*Aim of the task*: Lines in the following data that contain the string "krautcomputing" are to be counted. Report only their number.

(Records excerpted from a collection)
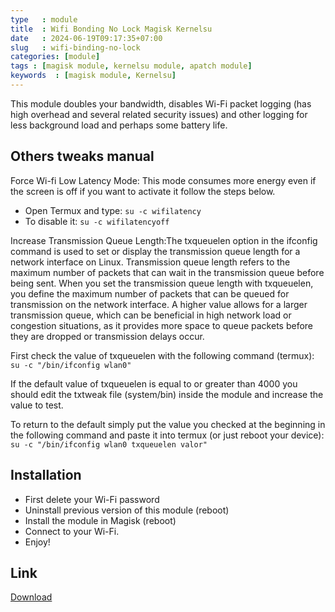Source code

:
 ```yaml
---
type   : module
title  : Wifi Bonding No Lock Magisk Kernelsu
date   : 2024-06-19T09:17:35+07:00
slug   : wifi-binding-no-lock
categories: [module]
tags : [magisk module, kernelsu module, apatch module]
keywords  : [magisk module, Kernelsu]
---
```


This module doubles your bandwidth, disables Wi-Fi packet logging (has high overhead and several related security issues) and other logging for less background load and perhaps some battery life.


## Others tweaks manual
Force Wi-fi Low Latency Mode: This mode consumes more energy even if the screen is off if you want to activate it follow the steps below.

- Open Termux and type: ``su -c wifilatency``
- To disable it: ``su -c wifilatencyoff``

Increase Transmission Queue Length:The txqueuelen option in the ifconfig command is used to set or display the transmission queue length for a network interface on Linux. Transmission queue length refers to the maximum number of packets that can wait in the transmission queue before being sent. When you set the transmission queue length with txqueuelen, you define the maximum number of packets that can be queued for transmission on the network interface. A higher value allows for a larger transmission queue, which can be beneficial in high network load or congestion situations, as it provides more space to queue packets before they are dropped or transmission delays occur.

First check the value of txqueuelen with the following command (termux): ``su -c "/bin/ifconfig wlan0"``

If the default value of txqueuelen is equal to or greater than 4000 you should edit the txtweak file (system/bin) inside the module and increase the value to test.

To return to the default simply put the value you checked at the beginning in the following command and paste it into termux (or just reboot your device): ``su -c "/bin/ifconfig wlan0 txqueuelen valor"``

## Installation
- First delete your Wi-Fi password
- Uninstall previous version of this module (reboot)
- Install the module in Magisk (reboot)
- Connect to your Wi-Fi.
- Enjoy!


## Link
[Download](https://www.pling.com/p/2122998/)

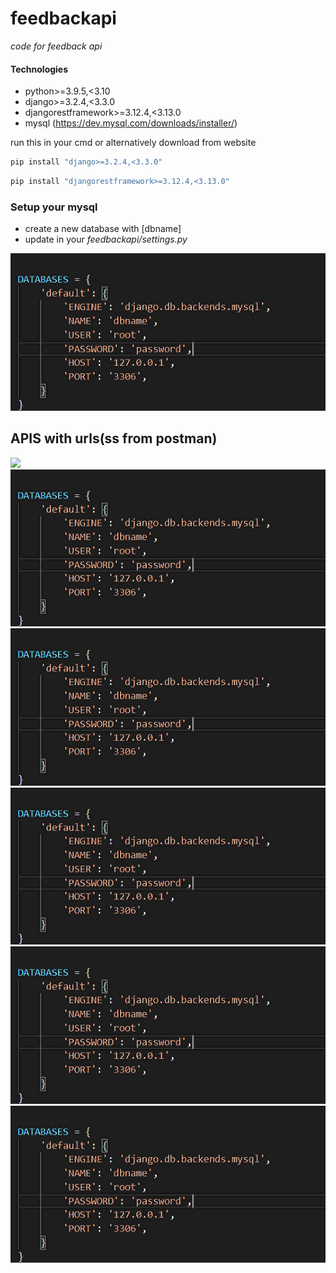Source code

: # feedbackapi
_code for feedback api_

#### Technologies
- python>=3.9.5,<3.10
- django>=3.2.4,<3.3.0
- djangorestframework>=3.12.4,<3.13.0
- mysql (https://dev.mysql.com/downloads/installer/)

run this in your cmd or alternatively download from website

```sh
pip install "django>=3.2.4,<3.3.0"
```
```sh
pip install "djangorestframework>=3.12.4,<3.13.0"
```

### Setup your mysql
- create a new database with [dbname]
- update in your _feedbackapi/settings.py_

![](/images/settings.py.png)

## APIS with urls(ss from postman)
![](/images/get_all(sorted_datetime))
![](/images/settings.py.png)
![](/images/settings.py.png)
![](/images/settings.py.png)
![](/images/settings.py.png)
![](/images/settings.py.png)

---

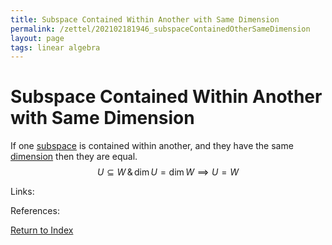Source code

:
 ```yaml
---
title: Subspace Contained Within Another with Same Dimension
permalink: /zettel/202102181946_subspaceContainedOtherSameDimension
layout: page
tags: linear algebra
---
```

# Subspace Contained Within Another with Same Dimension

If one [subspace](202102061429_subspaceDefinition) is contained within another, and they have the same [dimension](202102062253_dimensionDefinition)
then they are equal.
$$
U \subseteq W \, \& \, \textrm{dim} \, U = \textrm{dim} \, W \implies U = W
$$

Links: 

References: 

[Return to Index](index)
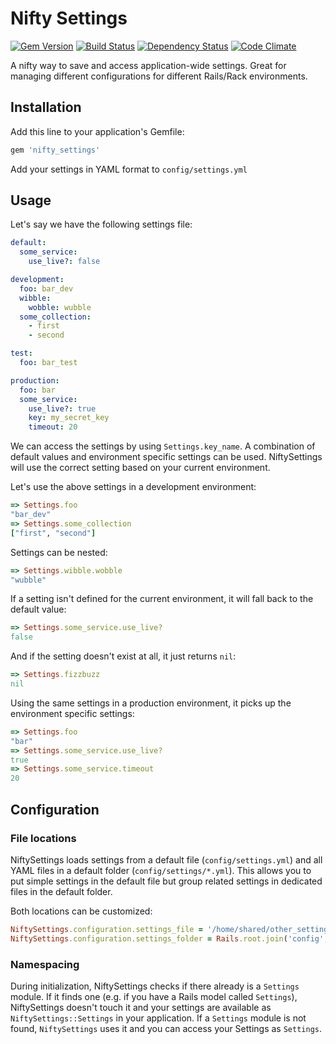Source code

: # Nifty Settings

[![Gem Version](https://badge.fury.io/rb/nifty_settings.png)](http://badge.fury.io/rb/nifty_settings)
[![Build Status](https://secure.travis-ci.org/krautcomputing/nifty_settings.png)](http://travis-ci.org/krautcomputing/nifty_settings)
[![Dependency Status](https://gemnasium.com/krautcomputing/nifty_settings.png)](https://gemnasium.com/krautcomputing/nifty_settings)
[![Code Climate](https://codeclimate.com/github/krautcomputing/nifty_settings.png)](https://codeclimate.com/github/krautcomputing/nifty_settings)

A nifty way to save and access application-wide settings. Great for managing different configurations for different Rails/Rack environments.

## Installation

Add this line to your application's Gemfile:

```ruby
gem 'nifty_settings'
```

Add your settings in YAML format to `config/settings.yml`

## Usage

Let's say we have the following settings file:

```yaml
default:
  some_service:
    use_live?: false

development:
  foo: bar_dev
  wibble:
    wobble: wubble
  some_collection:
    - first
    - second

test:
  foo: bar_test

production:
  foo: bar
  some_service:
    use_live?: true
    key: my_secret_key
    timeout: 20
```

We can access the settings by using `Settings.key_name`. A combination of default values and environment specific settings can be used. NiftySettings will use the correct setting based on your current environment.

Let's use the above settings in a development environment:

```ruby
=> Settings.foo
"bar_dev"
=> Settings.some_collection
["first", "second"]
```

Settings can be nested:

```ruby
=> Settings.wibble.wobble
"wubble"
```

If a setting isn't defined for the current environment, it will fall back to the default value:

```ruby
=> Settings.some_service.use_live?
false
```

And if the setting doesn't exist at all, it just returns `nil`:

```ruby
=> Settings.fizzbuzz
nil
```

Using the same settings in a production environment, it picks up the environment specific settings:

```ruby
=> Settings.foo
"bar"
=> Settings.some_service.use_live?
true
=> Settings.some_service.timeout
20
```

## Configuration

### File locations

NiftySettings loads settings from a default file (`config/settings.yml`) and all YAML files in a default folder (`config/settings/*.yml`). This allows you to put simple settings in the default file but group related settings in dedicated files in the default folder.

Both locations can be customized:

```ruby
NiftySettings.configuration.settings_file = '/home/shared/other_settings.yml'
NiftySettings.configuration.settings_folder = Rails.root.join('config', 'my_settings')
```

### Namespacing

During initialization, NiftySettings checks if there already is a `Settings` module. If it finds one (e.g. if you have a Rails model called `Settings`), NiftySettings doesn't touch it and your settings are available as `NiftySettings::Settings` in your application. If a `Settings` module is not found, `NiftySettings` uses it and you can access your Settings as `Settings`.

* * *

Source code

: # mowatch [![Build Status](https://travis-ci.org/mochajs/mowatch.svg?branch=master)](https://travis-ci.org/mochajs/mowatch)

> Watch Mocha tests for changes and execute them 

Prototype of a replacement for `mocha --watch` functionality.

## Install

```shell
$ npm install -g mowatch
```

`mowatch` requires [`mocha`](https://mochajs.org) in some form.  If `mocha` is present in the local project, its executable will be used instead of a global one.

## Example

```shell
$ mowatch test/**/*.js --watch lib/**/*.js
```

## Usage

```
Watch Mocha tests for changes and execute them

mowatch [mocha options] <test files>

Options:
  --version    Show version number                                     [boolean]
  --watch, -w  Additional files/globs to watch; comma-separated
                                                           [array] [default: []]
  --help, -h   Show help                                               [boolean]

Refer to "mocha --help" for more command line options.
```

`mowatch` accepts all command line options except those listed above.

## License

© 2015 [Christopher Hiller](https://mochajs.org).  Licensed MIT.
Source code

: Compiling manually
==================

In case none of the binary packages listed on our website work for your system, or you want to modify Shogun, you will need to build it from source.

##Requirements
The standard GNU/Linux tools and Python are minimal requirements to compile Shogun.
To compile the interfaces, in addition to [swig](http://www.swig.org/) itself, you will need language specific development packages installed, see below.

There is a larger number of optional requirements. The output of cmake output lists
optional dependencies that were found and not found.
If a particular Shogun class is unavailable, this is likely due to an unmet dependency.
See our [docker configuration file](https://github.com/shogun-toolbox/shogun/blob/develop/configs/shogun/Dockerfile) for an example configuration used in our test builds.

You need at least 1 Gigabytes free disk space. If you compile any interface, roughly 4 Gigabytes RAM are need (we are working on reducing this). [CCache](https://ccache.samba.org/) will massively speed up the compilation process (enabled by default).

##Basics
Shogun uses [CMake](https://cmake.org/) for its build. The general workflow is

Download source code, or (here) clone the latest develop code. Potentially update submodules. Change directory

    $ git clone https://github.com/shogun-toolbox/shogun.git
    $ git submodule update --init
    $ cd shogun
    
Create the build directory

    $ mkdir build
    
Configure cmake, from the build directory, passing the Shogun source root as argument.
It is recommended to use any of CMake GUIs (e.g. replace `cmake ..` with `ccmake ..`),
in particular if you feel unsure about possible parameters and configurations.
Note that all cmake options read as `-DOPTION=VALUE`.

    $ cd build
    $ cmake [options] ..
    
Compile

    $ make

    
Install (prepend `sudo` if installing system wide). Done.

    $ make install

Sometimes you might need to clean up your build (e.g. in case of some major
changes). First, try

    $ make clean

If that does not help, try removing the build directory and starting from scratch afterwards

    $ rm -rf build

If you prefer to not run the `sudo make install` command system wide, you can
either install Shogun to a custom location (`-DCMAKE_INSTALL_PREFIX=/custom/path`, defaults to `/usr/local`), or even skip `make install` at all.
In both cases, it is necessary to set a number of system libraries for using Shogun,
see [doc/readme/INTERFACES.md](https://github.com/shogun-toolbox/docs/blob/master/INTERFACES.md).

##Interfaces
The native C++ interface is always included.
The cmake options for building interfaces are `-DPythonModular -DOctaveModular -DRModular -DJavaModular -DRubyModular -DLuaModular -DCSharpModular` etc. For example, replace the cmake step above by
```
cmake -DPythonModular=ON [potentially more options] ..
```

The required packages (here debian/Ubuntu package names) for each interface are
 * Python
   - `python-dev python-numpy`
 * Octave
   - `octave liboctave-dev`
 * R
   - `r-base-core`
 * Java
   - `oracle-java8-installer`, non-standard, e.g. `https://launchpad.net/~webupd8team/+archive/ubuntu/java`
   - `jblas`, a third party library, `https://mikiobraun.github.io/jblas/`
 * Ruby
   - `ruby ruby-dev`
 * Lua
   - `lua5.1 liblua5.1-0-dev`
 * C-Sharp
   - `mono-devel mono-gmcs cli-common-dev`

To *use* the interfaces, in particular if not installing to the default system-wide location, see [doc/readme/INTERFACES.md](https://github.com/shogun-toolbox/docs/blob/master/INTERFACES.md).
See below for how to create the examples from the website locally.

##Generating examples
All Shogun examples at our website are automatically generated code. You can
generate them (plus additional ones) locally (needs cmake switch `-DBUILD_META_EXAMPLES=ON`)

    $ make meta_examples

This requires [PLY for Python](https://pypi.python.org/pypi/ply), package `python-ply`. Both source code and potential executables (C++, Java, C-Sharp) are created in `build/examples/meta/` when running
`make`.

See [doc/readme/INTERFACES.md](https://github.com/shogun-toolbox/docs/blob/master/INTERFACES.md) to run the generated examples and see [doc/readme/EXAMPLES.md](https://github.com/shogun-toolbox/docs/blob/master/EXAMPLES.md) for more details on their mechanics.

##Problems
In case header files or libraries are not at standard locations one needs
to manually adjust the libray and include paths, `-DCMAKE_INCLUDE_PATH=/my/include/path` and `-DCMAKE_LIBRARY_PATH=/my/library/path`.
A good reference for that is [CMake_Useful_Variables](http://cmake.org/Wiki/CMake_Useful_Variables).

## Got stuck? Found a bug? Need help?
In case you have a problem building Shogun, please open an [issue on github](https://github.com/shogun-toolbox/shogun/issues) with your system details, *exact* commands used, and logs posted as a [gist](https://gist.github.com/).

*Result of this task*: 3